In his homily, Pope Francis reflected on the day's reading from St. Paul to the Galatians on the “mystery of the Christian life, which can be summed up in the paschal dynamic of death and resurrection received at baptism.”
Through Baptism, each of us “dies and is buried with Christ,” the Pope said, and then, “remerging, shows forth new life in the Holy Spirit.”
“This rebirth embraces every aspect of our lives: even sickness, suffering and death are taken up in Christ and in him find their ultimate meaning.”
Speaking especially for the those taking part in the Jubilee, the pontiff reflected how everyone will one day face — often painfully — “frailty and illness, both our own and those of others.”
While these “dramatically human experiences” take different forms, they nonetheless “raise the pressing question of the meaning of life,” he said.
When faced of these experiences, some may become cynical, “as if the only solution were simply to put up with these experiences, trusting only in our own strength,” the Pope said.
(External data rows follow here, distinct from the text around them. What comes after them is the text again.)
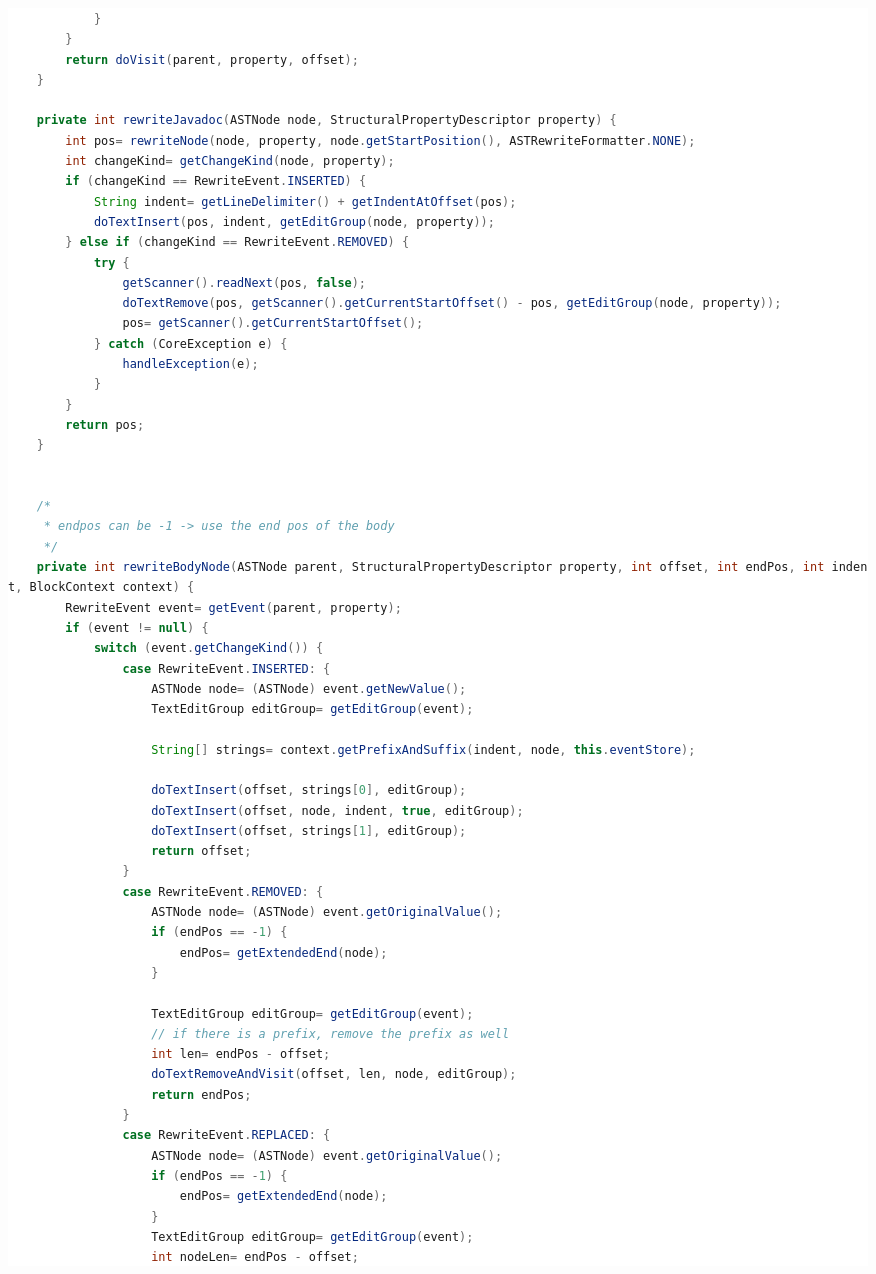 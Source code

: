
 ```java
			}
		}
		return doVisit(parent, property, offset);
	}
	
	private int rewriteJavadoc(ASTNode node, StructuralPropertyDescriptor property) {
		int pos= rewriteNode(node, property, node.getStartPosition(), ASTRewriteFormatter.NONE);
		int changeKind= getChangeKind(node, property);
		if (changeKind == RewriteEvent.INSERTED) {
			String indent= getLineDelimiter() + getIndentAtOffset(pos);
			doTextInsert(pos, indent, getEditGroup(node, property));
		} else if (changeKind == RewriteEvent.REMOVED) {
			try {
				getScanner().readNext(pos, false);
				doTextRemove(pos, getScanner().getCurrentStartOffset() - pos, getEditGroup(node, property));
				pos= getScanner().getCurrentStartOffset();
			} catch (CoreException e) {
				handleException(e);
			}
		}
		return pos;
	}
	
	
	/*
	 * endpos can be -1 -> use the end pos of the body
	 */
	private int rewriteBodyNode(ASTNode parent, StructuralPropertyDescriptor property, int offset, int endPos, int indent, BlockContext context) {
		RewriteEvent event= getEvent(parent, property);
		if (event != null) {
			switch (event.getChangeKind()) {
				case RewriteEvent.INSERTED: {
					ASTNode node= (ASTNode) event.getNewValue();
					TextEditGroup editGroup= getEditGroup(event);
					
					String[] strings= context.getPrefixAndSuffix(indent, node, this.eventStore);
					
					doTextInsert(offset, strings[0], editGroup);
					doTextInsert(offset, node, indent, true, editGroup);
					doTextInsert(offset, strings[1], editGroup);
					return offset;
				}
				case RewriteEvent.REMOVED: {
					ASTNode node= (ASTNode) event.getOriginalValue();
					if (endPos == -1) {
						endPos= getExtendedEnd(node);
					}
					
					TextEditGroup editGroup= getEditGroup(event);
					// if there is a prefix, remove the prefix as well
					int len= endPos - offset;
					doTextRemoveAndVisit(offset, len, node, editGroup);
					return endPos;
				}
				case RewriteEvent.REPLACED: {
					ASTNode node= (ASTNode) event.getOriginalValue();
					if (endPos == -1) {
						endPos= getExtendedEnd(node);
					}
					TextEditGroup editGroup= getEditGroup(event);
					int nodeLen= endPos - offset; 
```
Others, meanwhile, may put their trust in science with the belief that medicine has a cure, despite the fact that this is not always the case, he said.
Francis drew from the day's Gospel account of the woman caught in adultery who, like persons who are sick and disabled, is cast aside by society. “Jesus accepts and defends her,” and “is attentive to her suffering and her plea,” the Pope explained.
His tenderness toward the woman “is a sign of the love that God shows to those who suffer and are cast aside.”
In addition to physical suffering, the pontiff spoke also of spiritual suffering, which he described as “one of today’s most frequent pathologies.”
“It is a suffering of the heart; it causes sadness for lack of love,” he said. “When we experience disappointment or betrayal in important relationships, we come to realize how vulnerable and defenseless we are.”
“The temptation to become self-absorbed grows stronger, and we risk losing life’s greatest opportunity: to love in spite of everything.”
The pontiff stressed that Jesus, through his passion, loved us to the end, and understands our suffering because he experienced it himself.
“Can we reproach God for our infirmities and sufferings when we realize how much suffering shows on the face of his crucified Son?” he said.
“Jesus is the physician who heals with the medicine of love, for he takes upon himself our suffering and redeems it. We know that God can understand our infirmities, because he himself has personally experienced them.”
“The way we face suffering and limitation is the measure of our freedom to give meaning to life’s experiences, even when they strike us as meaningless and unmerited.”
In our weakness we are strengthened and receive what we need in Christ's suffering for “his body, the Church,” Francis said, concluding his homily.
“For that body, in the image of the risen Lord’s own, keeps its wounds, the mark of a hard struggle, but they are wounds transfigured for ever by love.”
At the conclusion of the Mass, before leading those present in the weekly Angelus prayer, Pope Francis issued a special thanks to all those who traveled from throughout Italy and other countries to take part in the Jubilee for the sick and persons with disabilities.
“Thank you especially, you have wanted to be present in your conditions of illness or disability,” he told those present.
The Pope also extended his “heartfelt thanks” to doctors and healthcare professionals, who set up “Health Points” at the four papal basilicas in Rome, including St. Peter's Basilica, and who offered specialized tours for hundreds of people.
Francis also acknowledged the participants in this weekend's international conference on caring for people with Hansen's disease.
He expressed his gratitude to the organizers and participants, and his “hope for a fruitful commitment to the fight against this disease.”